## Task description
Using the entries that follow, give the number of lines containing the string "sent". Write nothing besides that number.

++++ Stored data ++++

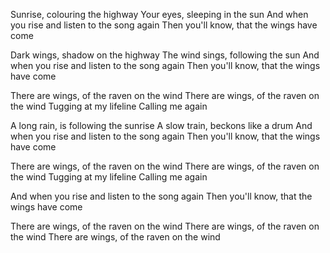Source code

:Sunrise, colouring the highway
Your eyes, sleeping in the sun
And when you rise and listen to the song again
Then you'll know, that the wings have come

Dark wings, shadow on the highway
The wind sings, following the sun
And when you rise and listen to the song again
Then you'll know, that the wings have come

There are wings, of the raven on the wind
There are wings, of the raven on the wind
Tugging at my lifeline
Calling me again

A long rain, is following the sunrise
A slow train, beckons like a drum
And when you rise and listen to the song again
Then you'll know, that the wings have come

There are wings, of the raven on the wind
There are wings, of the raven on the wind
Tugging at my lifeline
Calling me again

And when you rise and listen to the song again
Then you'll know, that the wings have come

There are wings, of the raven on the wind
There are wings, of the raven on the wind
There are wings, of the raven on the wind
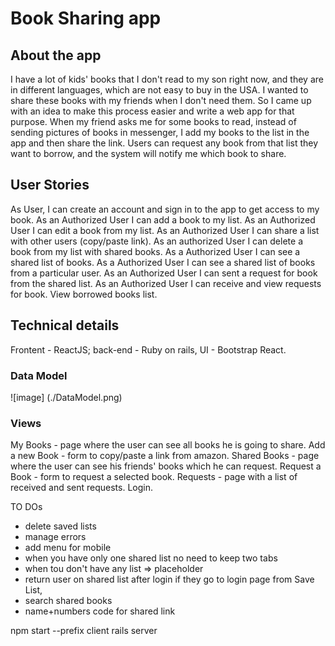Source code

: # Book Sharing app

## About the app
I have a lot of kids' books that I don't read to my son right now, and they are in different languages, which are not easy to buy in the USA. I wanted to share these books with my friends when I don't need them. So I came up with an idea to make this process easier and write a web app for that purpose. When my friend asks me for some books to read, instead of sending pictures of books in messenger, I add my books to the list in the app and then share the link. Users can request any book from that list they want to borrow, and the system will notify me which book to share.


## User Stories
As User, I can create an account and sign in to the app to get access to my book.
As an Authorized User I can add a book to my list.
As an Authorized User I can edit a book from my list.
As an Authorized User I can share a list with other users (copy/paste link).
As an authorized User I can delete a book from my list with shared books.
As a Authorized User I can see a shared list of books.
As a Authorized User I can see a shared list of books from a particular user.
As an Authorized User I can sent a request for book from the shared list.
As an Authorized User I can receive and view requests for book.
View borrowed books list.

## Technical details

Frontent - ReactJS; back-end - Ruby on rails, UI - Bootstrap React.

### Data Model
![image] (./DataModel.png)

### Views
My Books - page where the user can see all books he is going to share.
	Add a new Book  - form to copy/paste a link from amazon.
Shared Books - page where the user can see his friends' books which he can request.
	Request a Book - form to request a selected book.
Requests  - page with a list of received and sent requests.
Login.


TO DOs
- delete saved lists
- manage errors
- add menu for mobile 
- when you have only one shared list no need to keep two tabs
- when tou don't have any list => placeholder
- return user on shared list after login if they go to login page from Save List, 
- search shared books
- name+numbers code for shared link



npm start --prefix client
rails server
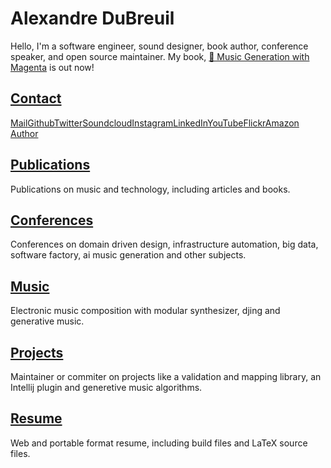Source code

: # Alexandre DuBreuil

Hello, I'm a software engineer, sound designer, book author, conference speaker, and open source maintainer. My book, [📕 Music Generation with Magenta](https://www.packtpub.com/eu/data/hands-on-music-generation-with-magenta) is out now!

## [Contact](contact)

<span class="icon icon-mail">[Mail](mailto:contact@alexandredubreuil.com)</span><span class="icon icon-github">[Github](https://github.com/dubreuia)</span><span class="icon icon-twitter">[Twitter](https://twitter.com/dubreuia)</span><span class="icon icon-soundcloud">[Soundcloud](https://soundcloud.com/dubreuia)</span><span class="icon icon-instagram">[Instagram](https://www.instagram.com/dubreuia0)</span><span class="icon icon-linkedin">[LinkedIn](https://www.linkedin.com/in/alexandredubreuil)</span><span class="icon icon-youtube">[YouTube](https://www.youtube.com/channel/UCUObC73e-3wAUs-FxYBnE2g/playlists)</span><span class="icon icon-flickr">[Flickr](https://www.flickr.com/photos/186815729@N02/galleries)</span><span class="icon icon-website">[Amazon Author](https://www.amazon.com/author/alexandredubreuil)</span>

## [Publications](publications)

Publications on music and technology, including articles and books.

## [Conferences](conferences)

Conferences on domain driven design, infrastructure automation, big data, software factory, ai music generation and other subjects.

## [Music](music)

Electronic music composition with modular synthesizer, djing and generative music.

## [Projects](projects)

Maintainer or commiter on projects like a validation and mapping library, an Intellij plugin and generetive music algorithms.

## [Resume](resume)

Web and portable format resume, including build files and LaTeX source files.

++++

## Answer to the exercise
2